EXERCISE INPUTS ▸
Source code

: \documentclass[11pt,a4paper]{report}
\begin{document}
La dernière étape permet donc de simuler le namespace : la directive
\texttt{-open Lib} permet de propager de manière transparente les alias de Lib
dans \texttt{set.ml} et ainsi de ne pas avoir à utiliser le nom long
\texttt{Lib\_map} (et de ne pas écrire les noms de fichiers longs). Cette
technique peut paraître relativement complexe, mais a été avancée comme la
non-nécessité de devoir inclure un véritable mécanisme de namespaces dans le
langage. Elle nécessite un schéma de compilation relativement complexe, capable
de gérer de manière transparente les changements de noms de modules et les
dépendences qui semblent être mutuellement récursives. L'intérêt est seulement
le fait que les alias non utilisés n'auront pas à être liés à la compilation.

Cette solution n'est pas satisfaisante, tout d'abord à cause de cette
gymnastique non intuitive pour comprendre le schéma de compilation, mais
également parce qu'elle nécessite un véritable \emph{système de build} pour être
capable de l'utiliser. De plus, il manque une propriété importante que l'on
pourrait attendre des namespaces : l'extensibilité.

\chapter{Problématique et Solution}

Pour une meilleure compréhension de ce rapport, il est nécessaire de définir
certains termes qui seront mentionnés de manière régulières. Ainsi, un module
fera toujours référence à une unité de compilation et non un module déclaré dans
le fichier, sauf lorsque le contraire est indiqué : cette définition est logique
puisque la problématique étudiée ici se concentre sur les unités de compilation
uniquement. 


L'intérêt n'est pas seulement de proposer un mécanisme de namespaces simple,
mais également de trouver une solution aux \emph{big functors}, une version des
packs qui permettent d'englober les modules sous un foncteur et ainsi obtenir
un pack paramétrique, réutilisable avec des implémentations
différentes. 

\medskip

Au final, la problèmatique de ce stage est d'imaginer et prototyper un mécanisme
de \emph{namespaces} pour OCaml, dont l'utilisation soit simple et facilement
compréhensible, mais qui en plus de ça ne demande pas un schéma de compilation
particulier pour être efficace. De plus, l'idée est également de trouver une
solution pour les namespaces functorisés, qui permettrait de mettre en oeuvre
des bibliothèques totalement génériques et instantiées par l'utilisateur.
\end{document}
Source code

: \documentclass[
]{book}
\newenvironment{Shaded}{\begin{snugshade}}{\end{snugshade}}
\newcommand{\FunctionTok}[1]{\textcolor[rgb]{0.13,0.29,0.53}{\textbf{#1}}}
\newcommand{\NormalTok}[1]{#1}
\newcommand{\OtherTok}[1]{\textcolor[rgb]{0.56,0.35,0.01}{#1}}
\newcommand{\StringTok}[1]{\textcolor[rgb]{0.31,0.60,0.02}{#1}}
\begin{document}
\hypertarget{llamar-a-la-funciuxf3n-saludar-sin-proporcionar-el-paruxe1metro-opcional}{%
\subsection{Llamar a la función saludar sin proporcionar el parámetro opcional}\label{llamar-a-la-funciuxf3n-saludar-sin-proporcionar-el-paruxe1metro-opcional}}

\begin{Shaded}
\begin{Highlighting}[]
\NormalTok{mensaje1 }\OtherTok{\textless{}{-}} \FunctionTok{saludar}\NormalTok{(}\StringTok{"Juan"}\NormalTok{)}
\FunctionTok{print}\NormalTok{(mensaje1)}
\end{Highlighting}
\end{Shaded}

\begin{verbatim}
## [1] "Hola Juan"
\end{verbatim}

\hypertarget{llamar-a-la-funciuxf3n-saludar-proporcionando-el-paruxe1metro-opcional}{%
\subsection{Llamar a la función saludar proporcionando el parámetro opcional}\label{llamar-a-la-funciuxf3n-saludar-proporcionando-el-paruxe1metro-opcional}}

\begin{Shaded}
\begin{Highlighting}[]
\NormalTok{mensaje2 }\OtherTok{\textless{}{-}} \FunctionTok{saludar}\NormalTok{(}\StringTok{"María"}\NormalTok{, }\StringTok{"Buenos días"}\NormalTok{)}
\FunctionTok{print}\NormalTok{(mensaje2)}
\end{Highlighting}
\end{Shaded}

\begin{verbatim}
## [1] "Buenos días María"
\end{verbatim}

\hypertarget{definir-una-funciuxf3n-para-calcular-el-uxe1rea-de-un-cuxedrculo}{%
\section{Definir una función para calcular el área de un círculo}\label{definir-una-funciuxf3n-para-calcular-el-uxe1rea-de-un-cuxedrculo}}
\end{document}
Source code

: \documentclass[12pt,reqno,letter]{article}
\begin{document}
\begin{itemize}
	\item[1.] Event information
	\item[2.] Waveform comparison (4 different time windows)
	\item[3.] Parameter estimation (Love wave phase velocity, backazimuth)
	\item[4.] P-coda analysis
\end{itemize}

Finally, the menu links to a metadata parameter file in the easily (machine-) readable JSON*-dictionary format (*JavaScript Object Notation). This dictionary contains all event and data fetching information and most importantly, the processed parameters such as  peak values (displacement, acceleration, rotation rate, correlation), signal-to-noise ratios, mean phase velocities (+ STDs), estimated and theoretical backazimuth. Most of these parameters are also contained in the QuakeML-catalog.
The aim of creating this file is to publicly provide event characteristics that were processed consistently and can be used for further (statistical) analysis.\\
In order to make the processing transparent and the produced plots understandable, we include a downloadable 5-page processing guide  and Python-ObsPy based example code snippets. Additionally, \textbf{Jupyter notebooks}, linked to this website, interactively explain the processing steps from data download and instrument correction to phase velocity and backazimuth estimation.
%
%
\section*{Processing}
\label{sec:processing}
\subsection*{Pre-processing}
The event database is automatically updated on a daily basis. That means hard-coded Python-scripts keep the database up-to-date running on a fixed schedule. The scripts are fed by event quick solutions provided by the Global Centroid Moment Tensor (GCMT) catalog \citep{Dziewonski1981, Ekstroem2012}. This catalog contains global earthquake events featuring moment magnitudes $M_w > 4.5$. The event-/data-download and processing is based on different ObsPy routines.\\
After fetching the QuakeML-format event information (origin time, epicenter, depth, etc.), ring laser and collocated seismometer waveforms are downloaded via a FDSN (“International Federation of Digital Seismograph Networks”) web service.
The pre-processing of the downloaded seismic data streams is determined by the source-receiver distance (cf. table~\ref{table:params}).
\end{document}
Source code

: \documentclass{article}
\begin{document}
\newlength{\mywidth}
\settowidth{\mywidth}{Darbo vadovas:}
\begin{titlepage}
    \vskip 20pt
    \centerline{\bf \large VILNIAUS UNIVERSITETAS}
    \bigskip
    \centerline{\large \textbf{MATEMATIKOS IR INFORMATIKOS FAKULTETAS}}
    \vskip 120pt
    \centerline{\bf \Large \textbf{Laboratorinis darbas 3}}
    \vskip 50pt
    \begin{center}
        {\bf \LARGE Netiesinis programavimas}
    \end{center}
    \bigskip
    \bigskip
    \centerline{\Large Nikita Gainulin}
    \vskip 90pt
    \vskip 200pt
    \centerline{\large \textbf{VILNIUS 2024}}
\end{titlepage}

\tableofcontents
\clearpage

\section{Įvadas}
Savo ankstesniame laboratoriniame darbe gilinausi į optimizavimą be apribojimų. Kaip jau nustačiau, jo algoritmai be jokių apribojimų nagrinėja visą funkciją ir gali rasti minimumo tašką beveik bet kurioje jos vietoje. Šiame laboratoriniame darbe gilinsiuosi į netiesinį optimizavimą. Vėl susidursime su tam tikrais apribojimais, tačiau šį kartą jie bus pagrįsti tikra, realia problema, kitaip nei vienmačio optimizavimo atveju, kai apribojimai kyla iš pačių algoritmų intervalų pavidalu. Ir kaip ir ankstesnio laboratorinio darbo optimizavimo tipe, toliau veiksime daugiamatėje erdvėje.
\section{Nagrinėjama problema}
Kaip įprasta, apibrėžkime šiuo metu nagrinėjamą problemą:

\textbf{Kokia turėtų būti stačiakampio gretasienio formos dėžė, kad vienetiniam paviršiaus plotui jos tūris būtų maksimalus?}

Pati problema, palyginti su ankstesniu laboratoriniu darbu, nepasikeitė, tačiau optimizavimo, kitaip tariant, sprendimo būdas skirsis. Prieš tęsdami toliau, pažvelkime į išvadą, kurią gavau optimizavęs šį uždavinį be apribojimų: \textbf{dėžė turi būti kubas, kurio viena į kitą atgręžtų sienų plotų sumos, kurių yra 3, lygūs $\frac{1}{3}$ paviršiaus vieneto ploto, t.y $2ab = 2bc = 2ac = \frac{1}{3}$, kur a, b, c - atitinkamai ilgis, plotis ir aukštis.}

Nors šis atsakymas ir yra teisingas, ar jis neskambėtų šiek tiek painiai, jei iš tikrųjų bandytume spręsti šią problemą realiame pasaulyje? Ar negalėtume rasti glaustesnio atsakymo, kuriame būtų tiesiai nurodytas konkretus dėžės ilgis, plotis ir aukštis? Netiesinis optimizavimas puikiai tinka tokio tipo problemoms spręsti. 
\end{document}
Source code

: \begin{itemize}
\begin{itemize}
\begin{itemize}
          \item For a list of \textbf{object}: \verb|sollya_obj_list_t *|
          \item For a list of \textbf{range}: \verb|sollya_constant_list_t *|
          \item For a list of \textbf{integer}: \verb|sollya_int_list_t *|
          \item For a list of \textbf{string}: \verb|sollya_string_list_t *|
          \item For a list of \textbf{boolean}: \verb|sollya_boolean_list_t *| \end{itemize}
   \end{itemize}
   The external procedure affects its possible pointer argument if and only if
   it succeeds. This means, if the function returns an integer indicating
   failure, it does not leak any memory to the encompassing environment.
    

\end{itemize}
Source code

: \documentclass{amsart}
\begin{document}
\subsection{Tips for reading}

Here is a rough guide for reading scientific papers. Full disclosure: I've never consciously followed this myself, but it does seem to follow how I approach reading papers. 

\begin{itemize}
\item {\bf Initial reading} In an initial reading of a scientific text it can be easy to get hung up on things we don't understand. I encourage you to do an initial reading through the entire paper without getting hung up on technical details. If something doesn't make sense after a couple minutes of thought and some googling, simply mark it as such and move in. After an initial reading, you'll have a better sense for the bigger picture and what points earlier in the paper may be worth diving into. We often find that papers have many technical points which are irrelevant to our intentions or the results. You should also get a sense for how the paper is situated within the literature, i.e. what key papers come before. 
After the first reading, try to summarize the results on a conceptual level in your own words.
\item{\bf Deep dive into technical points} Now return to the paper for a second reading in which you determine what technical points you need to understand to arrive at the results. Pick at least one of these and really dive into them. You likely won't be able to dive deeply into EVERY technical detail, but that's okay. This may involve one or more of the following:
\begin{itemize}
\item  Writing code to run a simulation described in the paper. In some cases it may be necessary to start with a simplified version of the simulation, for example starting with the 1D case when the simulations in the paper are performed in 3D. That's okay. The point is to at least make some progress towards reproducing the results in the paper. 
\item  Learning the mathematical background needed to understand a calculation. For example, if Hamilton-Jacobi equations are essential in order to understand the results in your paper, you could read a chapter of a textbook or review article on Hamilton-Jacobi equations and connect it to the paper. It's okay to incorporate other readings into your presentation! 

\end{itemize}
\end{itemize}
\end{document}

WHAT YOU NEED TO DO ▸
Across the whole listing above, find every line with the string "least" and copy it.

TASK SOLUTION ▸
\item{\bf Deep dive into technical points} Now return to the paper for a second reading in which you determine what technical points you need to understand to arrive at the results. Pick at least one of these and really dive into them. You likely won't be able to dive deeply into EVERY technical detail, but that's okay. This may involve one or more of the following:
\item  Writing code to run a simulation described in the paper. In some cases it may be necessary to start with a simplified version of the simulation, for example starting with the 1D case when the simulations in the paper are performed in 3D. That's okay. The point is to at least make some progress towards reproducing the results in the paper. 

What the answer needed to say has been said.